Tras veinte minutos de contemplar el estuco del techo, es evidente que no me volveré a dormir. Doy una patada a las sábanas y me voy directo a la cafetera. Mientras el olor a cafeína invade la cocinita, del maletín saco un plano del museo. Cinco plantas de exposición, una biblioteca para investigadores, dos teatros, un centro de estudios… ¿Cómo voy a encontrar a ese tipo?

A mi espalda, oigo un ruido en la puerta. Ligero, fácil de pasar por alto, como un taconazo. O un golpe sordo. «¡Hola!», exclamo. El ruido se para. Por el pasillo se oyen unas pisadas en sordina. Dejo el plano y vuelo hacia la puerta, descorro los cerrojos y la abro de un tirón. Otro golpe sordo. Y otro. Salgo al hall de un salto, ansioso por enfrentarme al atacante. Y me encuentro con el chaval que reparte la prensa que me está dejando el primero de los periódicos del día. Del susto pega un salto para atrás, y casi se le caen todos los periódicos.

– ¡Coño! -reniega en español.

– Lo siento -susurro-. Culpa mía -recojo mi periódico, vuelvo a escurrirme dentro del apartamento y cierro la puerta.

Empiezo a pasar las páginas de la primera sección, nervioso, confiando en perderme entre el acontecer de lo inmediato. Pero al doblar la primera página, cae al suelo un sobre pequeño blanco. Dentro hay una nota manuscrita: «Registro de Supervivientes.

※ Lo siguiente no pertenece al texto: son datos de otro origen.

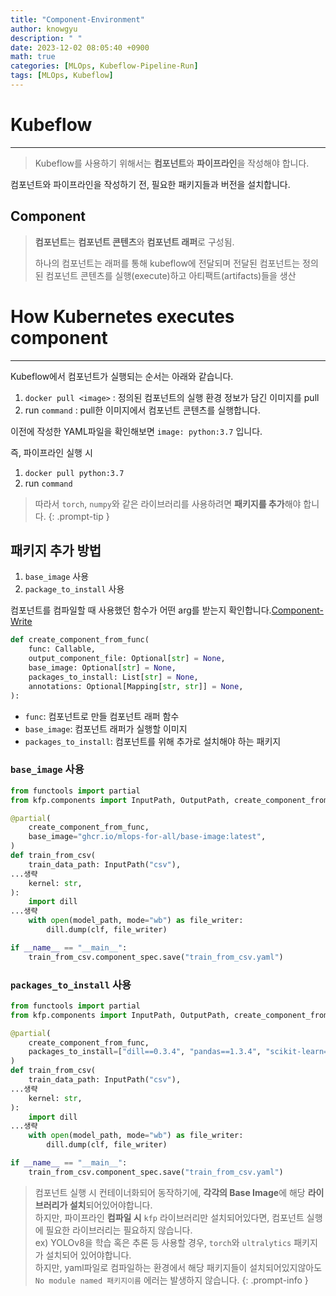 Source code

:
 ```yaml
---
title: "Component-Environment"
author: knowgyu
description: " "
date: 2023-12-02 08:05:40 +0900
math: true
categories: [MLOps, Kubeflow-Pipeline-Run]
tags: [MLOps, Kubeflow]
---
```


# Kubeflow

---

> Kubeflow를 사용하기 위해서는 **컴포넌트**와 **파이프라인**을 작성해야 합니다.


컴포넌트와 파이프라인을 작성하기 전, 필요한 패키지들과 버전을 설치합니다.

## Component

> **컴포넌트**는 **컴포넌트 콘텐츠**와 **컴포넌트 래퍼**로 구성됨.<br>
>
> 하나의 컴포넌트는 래퍼를 통해 kubeflow에 전달되며 전달된 컴포넌트는 정의된 컴포넌트 콘텐츠를 실행(execute)하고 아티팩트(artifacts)들을 생산

# How Kubernetes executes component

---

Kubeflow에서 컴포넌트가 실행되는 순서는 아래와 같습니다.

1. `docker pull <image>` : 정의된 컴포넌트의 실행 환경 정보가 담긴 이미지를 pull
2. run `command` : pull한 이미지에서 컴포넌트 콘텐츠를 실행합니다.

이전에 작성한 YAML파일을 확인해보면 `image: python:3.7` 입니다.

즉, 파이프라인 실행 시

1. `docker pull python:3.7`
2. run `command`


> 따라서 `torch`, `numpy`와 같은 라이브러리를 사용하려면 **패키지를 추가**해야 합니다.
{: .prompt-tip }

## 패키지 추가 방법

1. `base_image` 사용
2. `package_to_install` 사용

컴포넌트를 컴파일할 때 사용했던 함수가 어떤 arg를 받는지 확인합니다.[Component-Write](https://www.notion.so/Component-Write-3e4cfaff96dc472b8c669c784adf4edd?pvs=21)

```python
def create_component_from_func(
    func: Callable,
    output_component_file: Optional[str] = None,
    base_image: Optional[str] = None,
    packages_to_install: List[str] = None,
    annotations: Optional[Mapping[str, str]] = None,
):
```

- `func`: 컴포넌트로 만들 컴포넌트 래퍼 함수
- `base_image`: 컴포넌트 래퍼가 실행할 이미지
- `packages_to_install`: 컴포넌트를 위해 추가로 설치해야 하는 패키지

### `base_image` 사용

```python
from functools import partial
from kfp.components import InputPath, OutputPath, create_component_from_func

@partial(
    create_component_from_func,
    base_image="ghcr.io/mlops-for-all/base-image:latest",
)
def train_from_csv(
    train_data_path: InputPath("csv"),
...생략
    kernel: str,
):
    import dill
...생략
    with open(model_path, mode="wb") as file_writer:
        dill.dump(clf, file_writer)

if __name__ == "__main__":
    train_from_csv.component_spec.save("train_from_csv.yaml")
```

### `packages_to_install` 사용

```python
from functools import partial
from kfp.components import InputPath, OutputPath, create_component_from_func

@partial(
    create_component_from_func,
    packages_to_install=["dill==0.3.4", "pandas==1.3.4", "scikit-learn==1.0.1"],
)
def train_from_csv(
    train_data_path: InputPath("csv"),
...생략
    kernel: str,
):
    import dill
...생략
    with open(model_path, mode="wb") as file_writer:
        dill.dump(clf, file_writer)

if __name__ == "__main__":
    train_from_csv.component_spec.save("train_from_csv.yaml")
```


> 컴포넌트 실행 시 컨테이너화되어 동작하기에, **각각의 Base Image**에 해당 **라이브러리가 설치**되어있어야합니다.<br>
> 하지만, 파이프라인 **컴파일 시** `kfp` 라이브러리만 설치되어있다면, 컴포넌트 실행에 필요한 라이브러리는 필요하지 않습니다.<br>
> ex) YOLOv8을 학습 혹은 추론 등 사용할 경우, `torch`와 `ultralytics` 패키지가 설치되어 있어야합니다.<br>
> 하지만,  yaml파일로 컴파일하는 환경에서 해당 패키지들이 설치되어있지않아도 `No module named 패키지이름` 에러는 발생하지 않습니다.
{: .prompt-info }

Segunda planta.» Vuelvo corriendo al plano del museo que sigue sobre el suelo de linóleo. Por fin tengo un punto exacto.

No es ningún tonto, decido. Es una sala pequeña, apartada, en una esquina del museo. Verá a todos los que vayan y vengan. La cita no es hasta la una en punto, pero vuelvo a mirar el reloj. Siete horas más.

Abro la puerta de mi despacho y salgo corriendo hacia el Ala Oeste. Solía ufanarme de llegar pronto a las reuniones de Gabinete de Simon, pero últimamente parece que nunca llego a tiempo. Y aunque es fácil echarle la culpa al despiste, tengo que quitarme el sombrero ante semejante fallo del inconsciente.

En el Ala Oeste, Phil está en su puesto de guardia habitual, controlando a la gente. En cuanto lo veo, pongo mi tarjeta de identidad hacia adelante y bajo la cabeza. No es que me importe si llama el ascensor o no, sólo es que no soporto que finja que no me conoce.